Máel Íosa Ua Dálaigh was an Irish poet. He died in 1185.

== Biography ==
Máel Íosa (meaning "Follower of Jesus") was a member of the Ó Dálaigh family of bards, of whom some forty are attested in Ireland and Scotland between the 12th and 17th centuries.

Upon his death, he was described as "Chief poet of Ireland and Scotland." He was also lord of the minor midland kingdom of Corca Raidhe in what is now County Westmeath.

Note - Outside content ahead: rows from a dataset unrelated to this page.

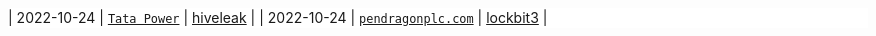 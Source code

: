 | 2022-10-24 | [`Tata Power`](https://google.com/search?q=Tata+Power) | [hiveleak](https://ransomware.live/#/profiles?id=hiveleak) |
| 2022-10-24 | [`pendragonplc.com`](https://google.com/search?q=pendragonplc.com) | [lockbit3](https://ransomware.live/#/profiles?id=lockbit3) |

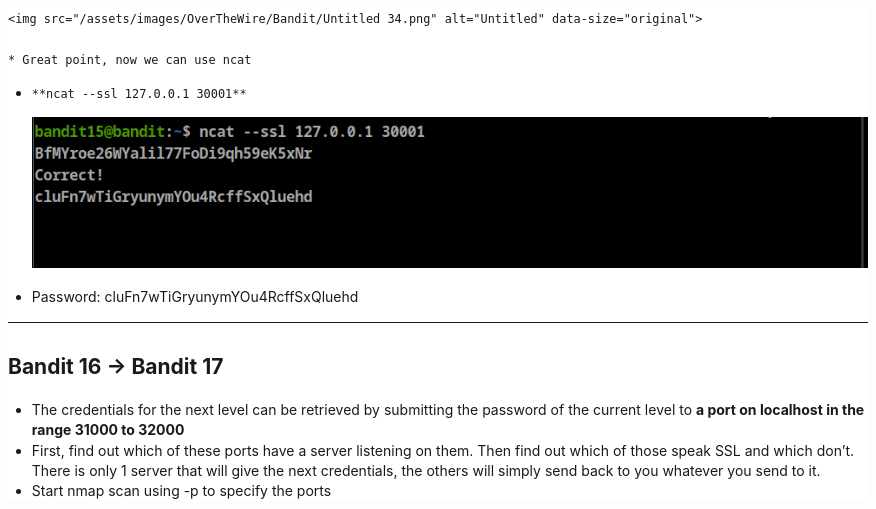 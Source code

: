     <img src="/assets/images/OverTheWire/Bandit/Untitled 34.png" alt="Untitled" data-size="original">

    * Great point, now we can use ncat
*   `**ncat --ssl 127.0.0.1 30001**`

    <img src="/assets/images/OverTheWire/Bandit/Untitled 35.png" alt="Untitled" data-size="original">
* Password: cluFn7wTiGryunymYOu4RcffSxQluehd

***





## Bandit 16 → Bandit 17 

* The credentials for the next level can be retrieved by submitting the password of the current level to **a port on localhost in the range 31000 to 32000**
* First, find out which of these ports have a server listening on them. Then find out which of those speak SSL and which don’t. There is only 1 server that will give the next credentials, the others will simply send back to you whatever you send to it.
*   Start nmap scan using -p to specify the ports
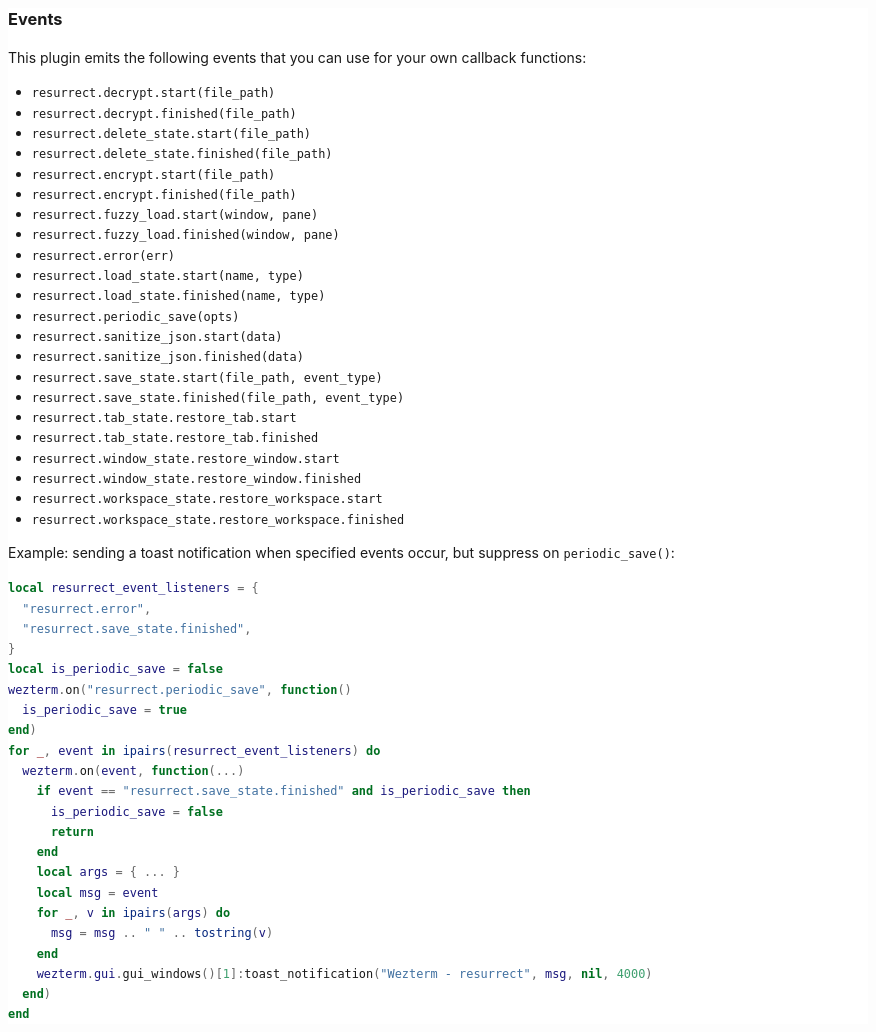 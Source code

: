 ### Events

This plugin emits the following events that you can use for your own callback functions:

- `resurrect.decrypt.start(file_path)`
- `resurrect.decrypt.finished(file_path)`
- `resurrect.delete_state.start(file_path)`
- `resurrect.delete_state.finished(file_path)`
- `resurrect.encrypt.start(file_path)`
- `resurrect.encrypt.finished(file_path)`
- `resurrect.fuzzy_load.start(window, pane)`
- `resurrect.fuzzy_load.finished(window, pane)`
- `resurrect.error(err)`
- `resurrect.load_state.start(name, type)`
- `resurrect.load_state.finished(name, type)`
- `resurrect.periodic_save(opts)`
- `resurrect.sanitize_json.start(data)`
- `resurrect.sanitize_json.finished(data)`
- `resurrect.save_state.start(file_path, event_type)`
- `resurrect.save_state.finished(file_path, event_type)`
- `resurrect.tab_state.restore_tab.start`
- `resurrect.tab_state.restore_tab.finished`
- `resurrect.window_state.restore_window.start`
- `resurrect.window_state.restore_window.finished`
- `resurrect.workspace_state.restore_workspace.start`
- `resurrect.workspace_state.restore_workspace.finished`

Example: sending a toast notification when specified events occur, but suppress on `periodic_save()`:

```lua
local resurrect_event_listeners = {
  "resurrect.error",
  "resurrect.save_state.finished",
}
local is_periodic_save = false
wezterm.on("resurrect.periodic_save", function()
  is_periodic_save = true
end)
for _, event in ipairs(resurrect_event_listeners) do
  wezterm.on(event, function(...)
    if event == "resurrect.save_state.finished" and is_periodic_save then
      is_periodic_save = false
      return
    end
    local args = { ... }
    local msg = event
    for _, v in ipairs(args) do
      msg = msg .. " " .. tostring(v)
    end
    wezterm.gui.gui_windows()[1]:toast_notification("Wezterm - resurrect", msg, nil, 4000)
  end)
end
```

The Irish annals give his obit sub anno 1185, stating:

"Maelisa O'Daly, ollave (chief poet) of Ireland and Scotland, Lord of Corcaree and Corca-Adain, a man illustrious for his poetry, hospitality, and nobility, died while on a pilgrimage at Clonard."

Máel Íosa would appear to have been the chief of the senior branch of the Ó Dálaigh, based in their ancestral home in Westmeath.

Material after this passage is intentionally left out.